The Declaration of Independence and our U.S. Constitution incorporate the wisdom of the ages. They are a gift to us from our Founding Fathers.
The Christian theologian Thomas Aquinas affirmed the right of subjects to depose a king "if, becoming a tyrant, he abuses the royal power." In this he anticipated the thinking of the 17th century English philosopher John Locke and of the American patriots who declared their independence from the British crown in 1776.
According to John Locke's Second Treatise of Civil Government, the authority of political power derives from a social contract agreed to voluntarily by free, equal, and independent men. That power loses its authority when, by violating this contract, it loses the consent of the parties thereto. Locke conceded that the people are generally reluctant to exercise this power to dissolve ineffective or oppressive governments: "Great mistakes in the ruling part, many wrong and inconvenient laws, and all the slips of human frailty will be borne by the people without mutiny or murmur. But if a long train of abuses, prevarications, and artifices, all tending the same way, make the design visible to the people, and they cannot but feel what they lie under and see whither they are going, it is not to be wondered that they should then rouse themselves and endeavor to put the rule into such hands which may secure to them the ends for which government was at first erected."

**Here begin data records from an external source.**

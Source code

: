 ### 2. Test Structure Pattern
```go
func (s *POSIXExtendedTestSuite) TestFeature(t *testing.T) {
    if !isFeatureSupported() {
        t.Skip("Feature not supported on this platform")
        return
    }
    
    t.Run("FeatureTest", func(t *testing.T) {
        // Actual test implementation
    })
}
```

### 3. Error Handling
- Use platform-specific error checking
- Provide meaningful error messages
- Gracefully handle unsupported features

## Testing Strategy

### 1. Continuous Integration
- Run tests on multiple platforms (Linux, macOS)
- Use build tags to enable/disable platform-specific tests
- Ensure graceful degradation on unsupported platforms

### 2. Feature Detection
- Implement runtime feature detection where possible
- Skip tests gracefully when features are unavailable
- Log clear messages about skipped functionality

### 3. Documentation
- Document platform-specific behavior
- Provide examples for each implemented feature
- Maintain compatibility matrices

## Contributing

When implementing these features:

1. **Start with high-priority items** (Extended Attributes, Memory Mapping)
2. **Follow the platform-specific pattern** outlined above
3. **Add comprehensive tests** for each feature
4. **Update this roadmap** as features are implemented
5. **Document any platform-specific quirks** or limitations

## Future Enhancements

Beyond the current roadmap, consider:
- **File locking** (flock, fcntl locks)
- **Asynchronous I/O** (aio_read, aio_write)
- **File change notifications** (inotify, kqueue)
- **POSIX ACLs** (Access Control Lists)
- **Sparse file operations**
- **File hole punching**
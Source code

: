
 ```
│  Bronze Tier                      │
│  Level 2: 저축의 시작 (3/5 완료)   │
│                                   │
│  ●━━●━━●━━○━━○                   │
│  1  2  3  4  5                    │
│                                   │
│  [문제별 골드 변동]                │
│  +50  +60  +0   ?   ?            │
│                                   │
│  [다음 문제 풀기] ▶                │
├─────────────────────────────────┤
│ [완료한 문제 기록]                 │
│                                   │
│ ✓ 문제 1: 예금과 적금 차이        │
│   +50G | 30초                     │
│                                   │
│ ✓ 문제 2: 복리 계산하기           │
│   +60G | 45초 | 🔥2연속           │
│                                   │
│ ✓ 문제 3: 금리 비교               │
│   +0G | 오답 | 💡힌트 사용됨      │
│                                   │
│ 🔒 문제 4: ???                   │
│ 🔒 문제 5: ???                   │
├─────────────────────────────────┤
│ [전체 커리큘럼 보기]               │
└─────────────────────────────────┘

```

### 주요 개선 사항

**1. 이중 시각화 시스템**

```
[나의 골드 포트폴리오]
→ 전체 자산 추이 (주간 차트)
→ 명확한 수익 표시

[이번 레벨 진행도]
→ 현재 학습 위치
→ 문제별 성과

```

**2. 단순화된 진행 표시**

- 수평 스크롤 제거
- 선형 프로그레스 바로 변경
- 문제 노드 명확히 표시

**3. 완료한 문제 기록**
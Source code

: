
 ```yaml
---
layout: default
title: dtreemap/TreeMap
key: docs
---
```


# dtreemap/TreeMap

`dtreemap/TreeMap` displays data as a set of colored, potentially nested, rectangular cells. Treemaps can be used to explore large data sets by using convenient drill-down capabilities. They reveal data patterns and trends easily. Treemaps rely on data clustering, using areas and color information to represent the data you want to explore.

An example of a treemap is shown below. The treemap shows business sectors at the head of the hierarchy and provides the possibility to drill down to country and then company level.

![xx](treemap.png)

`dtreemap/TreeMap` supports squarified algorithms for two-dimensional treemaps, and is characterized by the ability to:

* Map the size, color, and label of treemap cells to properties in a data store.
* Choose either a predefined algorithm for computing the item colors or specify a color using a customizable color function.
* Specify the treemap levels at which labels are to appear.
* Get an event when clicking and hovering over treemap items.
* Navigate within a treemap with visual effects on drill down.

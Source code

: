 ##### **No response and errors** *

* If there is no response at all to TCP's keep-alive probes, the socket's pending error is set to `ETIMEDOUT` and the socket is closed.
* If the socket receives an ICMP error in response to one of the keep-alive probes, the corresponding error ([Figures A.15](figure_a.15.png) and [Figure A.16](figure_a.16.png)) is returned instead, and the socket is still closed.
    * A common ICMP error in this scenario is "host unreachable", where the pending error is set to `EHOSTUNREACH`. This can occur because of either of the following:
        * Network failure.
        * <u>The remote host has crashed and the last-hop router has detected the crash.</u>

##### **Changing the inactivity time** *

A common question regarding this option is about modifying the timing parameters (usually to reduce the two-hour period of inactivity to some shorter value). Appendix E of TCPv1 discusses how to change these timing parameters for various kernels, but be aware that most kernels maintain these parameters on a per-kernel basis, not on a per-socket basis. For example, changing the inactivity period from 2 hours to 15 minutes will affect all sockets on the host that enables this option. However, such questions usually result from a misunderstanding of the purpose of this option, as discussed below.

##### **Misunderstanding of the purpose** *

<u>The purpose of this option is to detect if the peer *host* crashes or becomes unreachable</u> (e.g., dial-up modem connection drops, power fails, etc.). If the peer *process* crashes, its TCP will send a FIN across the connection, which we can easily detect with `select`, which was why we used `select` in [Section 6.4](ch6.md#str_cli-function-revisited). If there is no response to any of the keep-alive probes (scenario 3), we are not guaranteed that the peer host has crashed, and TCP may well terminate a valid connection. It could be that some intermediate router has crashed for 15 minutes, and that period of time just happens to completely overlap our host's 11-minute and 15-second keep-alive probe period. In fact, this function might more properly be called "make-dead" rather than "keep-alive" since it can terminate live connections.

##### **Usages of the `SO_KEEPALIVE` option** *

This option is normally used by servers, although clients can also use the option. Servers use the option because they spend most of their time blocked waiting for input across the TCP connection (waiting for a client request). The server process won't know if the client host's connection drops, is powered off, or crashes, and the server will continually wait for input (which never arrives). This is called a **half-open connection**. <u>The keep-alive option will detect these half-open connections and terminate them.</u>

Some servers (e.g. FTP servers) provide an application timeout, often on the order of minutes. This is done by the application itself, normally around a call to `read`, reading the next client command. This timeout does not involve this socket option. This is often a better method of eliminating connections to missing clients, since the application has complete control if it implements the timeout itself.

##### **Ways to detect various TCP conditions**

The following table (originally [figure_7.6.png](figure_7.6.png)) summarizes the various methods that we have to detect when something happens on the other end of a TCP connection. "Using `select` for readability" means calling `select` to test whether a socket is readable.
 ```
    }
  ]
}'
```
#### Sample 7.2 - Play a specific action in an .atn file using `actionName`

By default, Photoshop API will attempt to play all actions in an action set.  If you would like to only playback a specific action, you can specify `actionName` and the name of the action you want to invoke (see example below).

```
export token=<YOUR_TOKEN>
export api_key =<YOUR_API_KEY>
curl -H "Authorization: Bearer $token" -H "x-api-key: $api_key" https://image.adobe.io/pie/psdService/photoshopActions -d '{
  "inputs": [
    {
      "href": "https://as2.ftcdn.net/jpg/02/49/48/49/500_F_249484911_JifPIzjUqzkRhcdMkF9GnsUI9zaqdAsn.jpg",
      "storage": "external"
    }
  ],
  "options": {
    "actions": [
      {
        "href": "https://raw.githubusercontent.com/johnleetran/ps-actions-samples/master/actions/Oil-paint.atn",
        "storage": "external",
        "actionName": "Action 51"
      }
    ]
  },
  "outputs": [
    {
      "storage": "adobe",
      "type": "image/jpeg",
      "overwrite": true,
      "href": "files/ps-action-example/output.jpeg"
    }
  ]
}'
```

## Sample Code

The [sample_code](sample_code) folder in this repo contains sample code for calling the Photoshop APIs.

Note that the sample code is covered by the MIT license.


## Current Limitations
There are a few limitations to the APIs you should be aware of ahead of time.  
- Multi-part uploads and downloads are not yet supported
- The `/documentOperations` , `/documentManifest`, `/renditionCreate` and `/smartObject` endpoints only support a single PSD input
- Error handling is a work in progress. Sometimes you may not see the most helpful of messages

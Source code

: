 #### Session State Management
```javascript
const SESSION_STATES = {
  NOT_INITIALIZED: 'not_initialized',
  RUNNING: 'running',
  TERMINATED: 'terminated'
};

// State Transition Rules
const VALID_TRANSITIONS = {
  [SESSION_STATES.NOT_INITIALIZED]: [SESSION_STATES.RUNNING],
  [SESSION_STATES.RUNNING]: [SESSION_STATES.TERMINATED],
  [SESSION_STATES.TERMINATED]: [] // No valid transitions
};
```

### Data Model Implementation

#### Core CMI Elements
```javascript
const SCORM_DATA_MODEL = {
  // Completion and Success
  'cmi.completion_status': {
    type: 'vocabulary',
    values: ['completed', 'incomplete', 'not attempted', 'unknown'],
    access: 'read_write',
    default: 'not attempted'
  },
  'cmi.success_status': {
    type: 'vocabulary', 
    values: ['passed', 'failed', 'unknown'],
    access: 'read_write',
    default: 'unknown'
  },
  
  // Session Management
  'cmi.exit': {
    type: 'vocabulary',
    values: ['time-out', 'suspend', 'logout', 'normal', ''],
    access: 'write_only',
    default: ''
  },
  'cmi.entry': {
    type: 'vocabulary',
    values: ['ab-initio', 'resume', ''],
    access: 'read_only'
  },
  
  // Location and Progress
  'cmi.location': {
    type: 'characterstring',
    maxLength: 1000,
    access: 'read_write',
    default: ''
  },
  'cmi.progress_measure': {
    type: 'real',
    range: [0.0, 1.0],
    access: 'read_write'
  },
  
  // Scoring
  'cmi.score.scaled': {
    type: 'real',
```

Locke went to great lengths to distinguish liberty from license and to demonstrate that law is the liberator, not the oppressor, of man. "Law, in its true notion, is not so much the limitation as the direction of a free and intelligent agent to his proper interest, and prescribes no farther than is for the general good of those under that law," said Locke. He argued that "the end of law is not to abolish or restrain but to preserve and enlarge freedom," emphasizing that freedom is not, however, "a liberty for every man to do what he [pleases]."
The Declaration of Independence enumerated the abuses of royal power that the founding fathers considered sufficient to justify their renunciation of the king's sovereignty. There, and in the Preamble to the Constitution of the United States, they spelled out the principles that formed the foundation of their vision of a better world. Echoes of Aristotle, Cicero, Augustine, Thomas Aquinas, and John Locke can be heard in both documents. The Constitution with its Bill of Rights incorporates the wisdom of the ages. By protecting our God-given rights from the encroachment of government, we expand our freedom to pursue true happiness.
In this season of gift-giving, let us be grateful not only for the gifts that God has given us directly, but also for those that have come to us through the wisdom of our Founding Fathers. Let us pass these gifts on to our descendants in the hope that they too will share our vision of a better world.